**INSTRUCTIONS FOR THE TASK**: Transcribe every line of the material below without change, apart from dropping the pictures.
"""
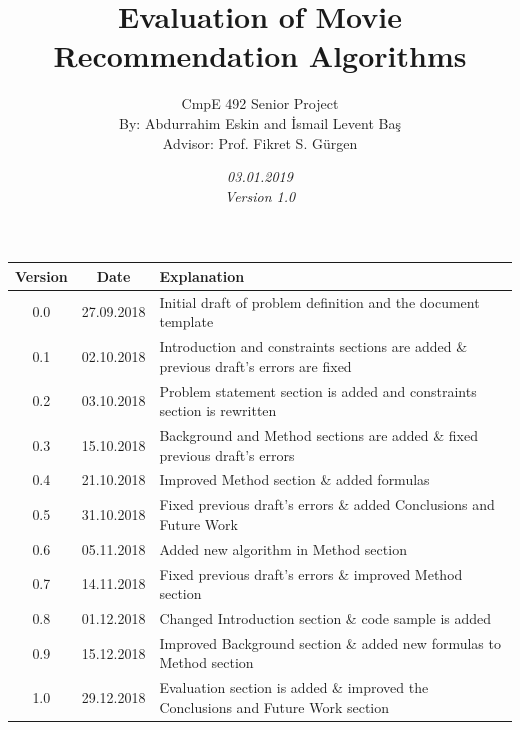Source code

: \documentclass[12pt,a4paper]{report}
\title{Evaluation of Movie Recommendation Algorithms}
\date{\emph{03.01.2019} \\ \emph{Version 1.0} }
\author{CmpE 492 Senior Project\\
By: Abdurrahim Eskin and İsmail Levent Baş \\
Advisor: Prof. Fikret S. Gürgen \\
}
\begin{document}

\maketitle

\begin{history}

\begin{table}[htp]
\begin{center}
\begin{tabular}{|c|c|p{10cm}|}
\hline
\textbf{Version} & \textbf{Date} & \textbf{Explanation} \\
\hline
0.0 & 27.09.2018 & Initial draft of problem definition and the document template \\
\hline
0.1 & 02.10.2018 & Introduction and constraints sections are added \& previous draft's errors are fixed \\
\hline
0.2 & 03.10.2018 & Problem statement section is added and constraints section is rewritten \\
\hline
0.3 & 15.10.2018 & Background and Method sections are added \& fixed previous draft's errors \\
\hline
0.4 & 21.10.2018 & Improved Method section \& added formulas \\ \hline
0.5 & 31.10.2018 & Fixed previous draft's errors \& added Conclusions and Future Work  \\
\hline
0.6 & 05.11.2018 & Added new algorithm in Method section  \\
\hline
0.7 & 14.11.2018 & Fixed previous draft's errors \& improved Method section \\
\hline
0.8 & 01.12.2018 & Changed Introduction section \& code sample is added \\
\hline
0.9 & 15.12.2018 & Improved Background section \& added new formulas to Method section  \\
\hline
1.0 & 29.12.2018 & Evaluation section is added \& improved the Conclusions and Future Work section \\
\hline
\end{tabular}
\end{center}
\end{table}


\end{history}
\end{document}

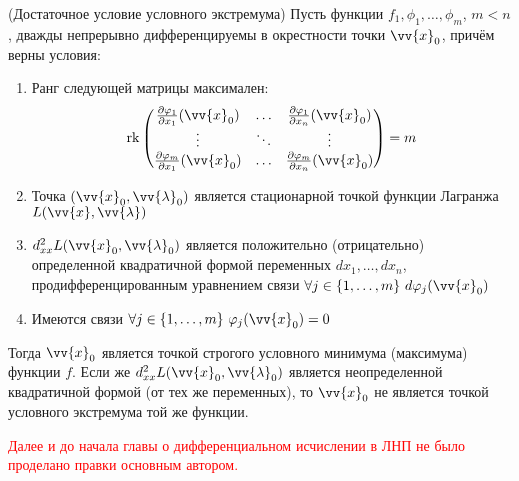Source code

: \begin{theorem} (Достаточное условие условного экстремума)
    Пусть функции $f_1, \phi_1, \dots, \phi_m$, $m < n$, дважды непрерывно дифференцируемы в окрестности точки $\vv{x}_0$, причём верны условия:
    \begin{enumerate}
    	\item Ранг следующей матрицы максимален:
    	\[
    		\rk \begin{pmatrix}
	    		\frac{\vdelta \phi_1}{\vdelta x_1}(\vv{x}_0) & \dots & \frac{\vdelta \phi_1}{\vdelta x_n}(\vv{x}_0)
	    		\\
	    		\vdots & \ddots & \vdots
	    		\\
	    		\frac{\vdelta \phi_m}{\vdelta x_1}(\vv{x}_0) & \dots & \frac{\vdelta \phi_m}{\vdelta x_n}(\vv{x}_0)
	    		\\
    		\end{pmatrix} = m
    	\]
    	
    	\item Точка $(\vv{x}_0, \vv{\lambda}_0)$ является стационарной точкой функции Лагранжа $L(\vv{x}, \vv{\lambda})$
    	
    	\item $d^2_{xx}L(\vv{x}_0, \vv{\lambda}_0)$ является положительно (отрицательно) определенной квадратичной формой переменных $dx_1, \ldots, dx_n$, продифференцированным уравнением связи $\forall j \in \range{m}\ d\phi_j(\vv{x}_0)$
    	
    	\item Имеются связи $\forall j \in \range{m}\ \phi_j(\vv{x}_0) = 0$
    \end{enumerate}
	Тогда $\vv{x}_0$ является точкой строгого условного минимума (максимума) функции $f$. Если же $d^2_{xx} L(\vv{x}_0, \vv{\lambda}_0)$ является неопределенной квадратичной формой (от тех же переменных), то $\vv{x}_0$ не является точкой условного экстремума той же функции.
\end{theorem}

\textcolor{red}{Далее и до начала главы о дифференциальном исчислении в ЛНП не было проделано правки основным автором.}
"""
**ANSWER TO THIS EXERCISE**:
Source code

: \documentclass[12pt,a4paper]{report}
\title{Evaluation of Movie Recommendation Algorithms}
\date{\emph{03.01.2019} \\ \emph{Version 1.0} }
\author{CmpE 492 Senior Project\\
By: Abdurrahim Eskin and İsmail Levent Baş \\
Advisor: Prof. Fikret S. Gürgen \\
}
\begin{document}

\maketitle

\begin{history}

\begin{table}[htp]
\begin{center}
\begin{tabular}{|c|c|p{10cm}|}
\hline
\textbf{Version} & \textbf{Date} & \textbf{Explanation} \\
\hline
0.0 & 27.09.2018 & Initial draft of problem definition and the document template \\
\hline
0.1 & 02.10.2018 & Introduction and constraints sections are added \& previous draft's errors are fixed \\
\hline
0.2 & 03.10.2018 & Problem statement section is added and constraints section is rewritten \\
\hline
0.3 & 15.10.2018 & Background and Method sections are added \& fixed previous draft's errors \\
\hline
0.4 & 21.10.2018 & Improved Method section \& added formulas \\ \hline
0.5 & 31.10.2018 & Fixed previous draft's errors \& added Conclusions and Future Work  \\
\hline
0.6 & 05.11.2018 & Added new algorithm in Method section  \\
\hline
0.7 & 14.11.2018 & Fixed previous draft's errors \& improved Method section \\
\hline
0.8 & 01.12.2018 & Changed Introduction section \& code sample is added \\
\hline
0.9 & 15.12.2018 & Improved Background section \& added new formulas to Method section  \\
\hline
1.0 & 29.12.2018 & Evaluation section is added \& improved the Conclusions and Future Work section \\
\hline
\end{tabular}
\end{center}
\end{table}


\end{history}
\end{document}

Source code

: \begin{theorem} (Достаточное условие условного экстремума)
    Пусть функции $f_1, \phi_1, \dots, \phi_m$, $m < n$, дважды непрерывно дифференцируемы в окрестности точки $\vv{x}_0$, причём верны условия:
    \begin{enumerate}
    	\item Ранг следующей матрицы максимален:
    	\[
    		\rk \begin{pmatrix}
	    		\frac{\vdelta \phi_1}{\vdelta x_1}(\vv{x}_0) & \dots & \frac{\vdelta \phi_1}{\vdelta x_n}(\vv{x}_0)
	    		\\
	    		\vdots & \ddots & \vdots
	    		\\
	    		\frac{\vdelta \phi_m}{\vdelta x_1}(\vv{x}_0) & \dots & \frac{\vdelta \phi_m}{\vdelta x_n}(\vv{x}_0)
	    		\\
    		\end{pmatrix} = m
    	\]
    	
    	\item Точка $(\vv{x}_0, \vv{\lambda}_0)$ является стационарной точкой функции Лагранжа $L(\vv{x}, \vv{\lambda})$
    	
    	\item $d^2_{xx}L(\vv{x}_0, \vv{\lambda}_0)$ является положительно (отрицательно) определенной квадратичной формой переменных $dx_1, \ldots, dx_n$, продифференцированным уравнением связи $\forall j \in \range{m}\ d\phi_j(\vv{x}_0)$
    	
    	\item Имеются связи $\forall j \in \range{m}\ \phi_j(\vv{x}_0) = 0$
    \end{enumerate}
	Тогда $\vv{x}_0$ является точкой строгого условного минимума (максимума) функции $f$. Если же $d^2_{xx} L(\vv{x}_0, \vv{\lambda}_0)$ является неопределенной квадратичной формой (от тех же переменных), то $\vv{x}_0$ не является точкой условного экстремума той же функции.
\end{theorem}

\textcolor{red}{Далее и до начала главы о дифференциальном исчислении в ЛНП не было проделано правки основным автором.}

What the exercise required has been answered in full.